> **What to work on**
Where a line of the records holds the string "documentclass", copy that line.

____

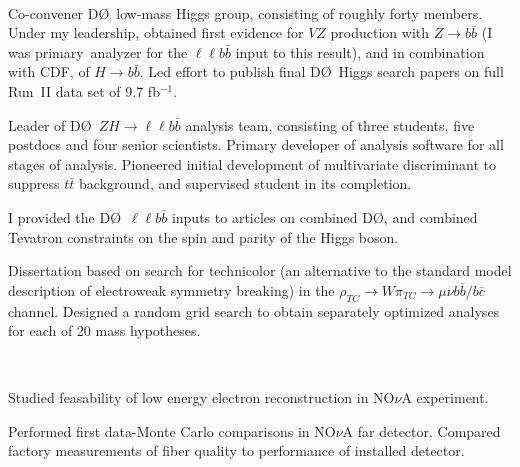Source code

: \documentclass[amsmath,amssymb]{revtex4}
\def\dzero{D\O}
\begin{document}
 \\
\begin{list}{}
            {\setlength{\itemsep}{0.0in}\setlength{\parsep}{0.0in}
             \addtolength{\parskip}{-0.5in}}

\item Co-convener \dzero~low-mass Higgs group, consisting of roughly
forty members.  Under my leadership, obtained first evidence for $VZ$ production 
with $Z\to b{\bar b}$ (I was primary\ analyzer for the $\ell\ell b{\bar b}$ input to
this result), and in combination with CDF, of $H\to b{\bar b}$.  Led effort to publish
final \dzero~Higgs search papers on full Run~II data set of 9.7 fb$^{-1}$.
\item Leader of \dzero~$ZH\to\ell\ell b{\bar b}$ analysis team, consisting
of three students, five postdocs and four senior scientists.  Primary developer of
analysis software for all stages of analysis. Pioneered initial development of multivariate 
discriminant to suppress $t{\bar t}$ background, and supervised student in its completion.
\item I provided the \dzero~$\ell\ell b{\bar b}$ inputs to articles on
  combined \dzero, and combined Tevatron constraints on the spin and parity of the Higgs
  boson.
\item Dissertation based on search for technicolor (an alternative
to the standard model description of electroweak symmetry breaking) in
the $\rho_{TC} \to W \pi_{TC} \to \mu\nu b{\overline b}/ b{\overline c}$
channel.  Designed a random grid search to obtain separately optimized analyses
for each of 20 mass hypotheses.
\end{list}


\\
\begin{list}{}
            {\setlength{\itemsep}{0.0in}\setlength{\parsep}{0.0in}
             \addtolength{\parskip}{-0.5in}}
\item Studied feasability of low energy electron reconstruction in NO$\nu$A experiment.
\item Performed first data-Monte Carlo comparisons in NO$\nu$A far
  detector.  Compared factory measurements of fiber quality to
  performance of installed detector.
\end{list}
\end{document}
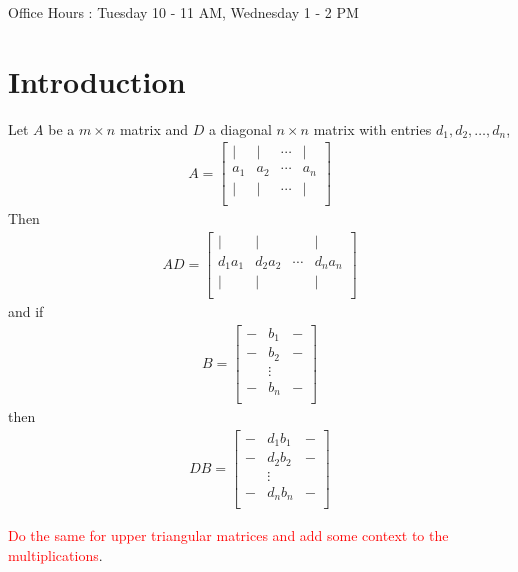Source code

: 

Office Hours : Tuesday 10 - 11 AM, Wednesday 1 - 2 PM

\chapter{Introduction}

Let $A$ be a $m \times n$ matrix and $D$ a diagonal $n \times n$
matrix with entries $d_1 , d_2 , \ldots , d_n$,
\begin{align*}
  A =
  \begin{bmatrix}%
    | & | & \cdots &  | \\
    a_1 & a_2 & \cdots &  a_n \\
    | & | & \cdots &  | \\
  \end{bmatrix}
\end{align*}
Then
\begin{align*}
  AD =
  \begin{bmatrix}%
    | & | & &  | \\
    d_1a_1 & d_2a_2 & \cdots &  d_na_n \\
    | & | & &  | \\
  \end{bmatrix}
\end{align*}
and if
\begin{align*}
  B =
  \begin{bmatrix}%
    - & b_1 & - \\
    - & b_2 & - \\
    & \vdots &  \\
    - & b_n & - \\
  \end{bmatrix}
\end{align*}
then
\begin{align*}
  DB =
  \begin{bmatrix}%
    - & d_1b_1 & - \\
    - & d_2b_2 & - \\
    & \vdots &  \\
    - & d_nb_n & - \\
  \end{bmatrix}
\end{align*}

\textcolor{red}{Do the same for upper triangular matrices and add
some context to the multiplications}.

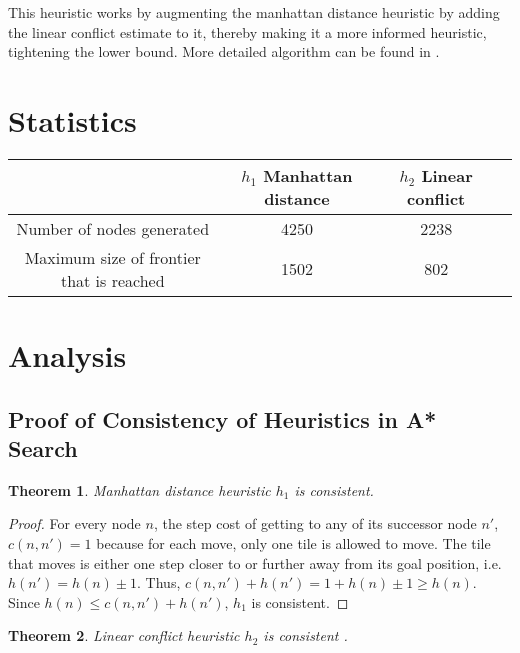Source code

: \documentclass[11pt, a4paper]{article}
\newtheorem{theorem}{Theorem}
\theoremstyle{definition}
\begin{document}
This heuristic works by augmenting the manhattan distance heuristic by adding the linear conflict estimate to it, thereby making it a more informed heuristic, tightening the lower bound. More detailed algorithm can be found in .

\section{Statistics}
\begin{center}
  \begin{tabular}{ |c|c|c|c| }
    \hline
                                             & $h_1$ Manhattan distance & $h_2$ Linear conflict \\
    \hline
    Number of nodes generated                & 4250                     & 2238                  \\
    Maximum size of frontier that is reached & 1502                     & 802                   \\
    \hline
  \end{tabular}
\end{center}

\section{Analysis}
\subsection{Proof of Consistency of Heuristics in A* Search}
\begin{theorem}
  Manhattan distance heuristic $h_1$ is consistent.
\end{theorem}

\begin{proof}
  For every node $n$, the step cost of getting to any of its successor node $n'$, $c(n, n') = 1$ because for each move, only one tile is allowed to move. The tile that moves is either one step closer to or further away from its goal position, i.e. $h(n') = h(n) \pm 1$. Thus, $c(n, n') + h(n') = 1 + h(n) \pm 1 \geq h(n)$. Since $h(n) \leq c(n, n') + h(n')$, $h_1$ is consistent.
\end{proof}

\begin{theorem}
  Linear conflict heuristic $h_2$ is consistent \cite[p.~15]{hansson1985generating}.
\end{theorem}
\end{document}
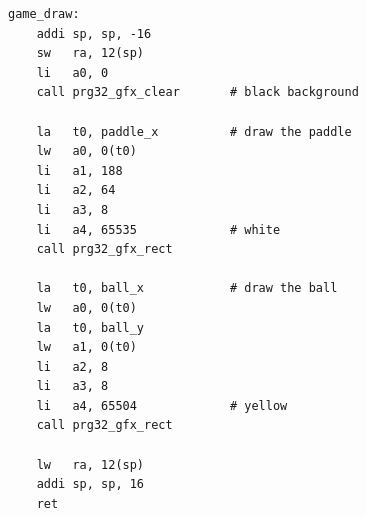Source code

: \begin{lstlisting}[style=asm,caption={The \code{draw} of the complete game. Compare it line for line with \code{pong\_graphics\_draw} in the repository.}]
game_draw:
    addi sp, sp, -16
    sw   ra, 12(sp)
    li   a0, 0
    call prg32_gfx_clear       # black background

    la   t0, paddle_x          # draw the paddle
    lw   a0, 0(t0)
    li   a1, 188
    li   a2, 64
    li   a3, 8
    li   a4, 65535             # white
    call prg32_gfx_rect

    la   t0, ball_x            # draw the ball
    lw   a0, 0(t0)
    la   t0, ball_y
    lw   a1, 0(t0)
    li   a2, 8
    li   a3, 8
    li   a4, 65504             # yellow
    call prg32_gfx_rect

    lw   ra, 12(sp)
    addi sp, sp, 16
    ret
\end{lstlisting}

____

> **Exercise response**
: \documentclass[amsmath,amssymb]{revtex4}
: \documentclass[11pt, a4paper]{article}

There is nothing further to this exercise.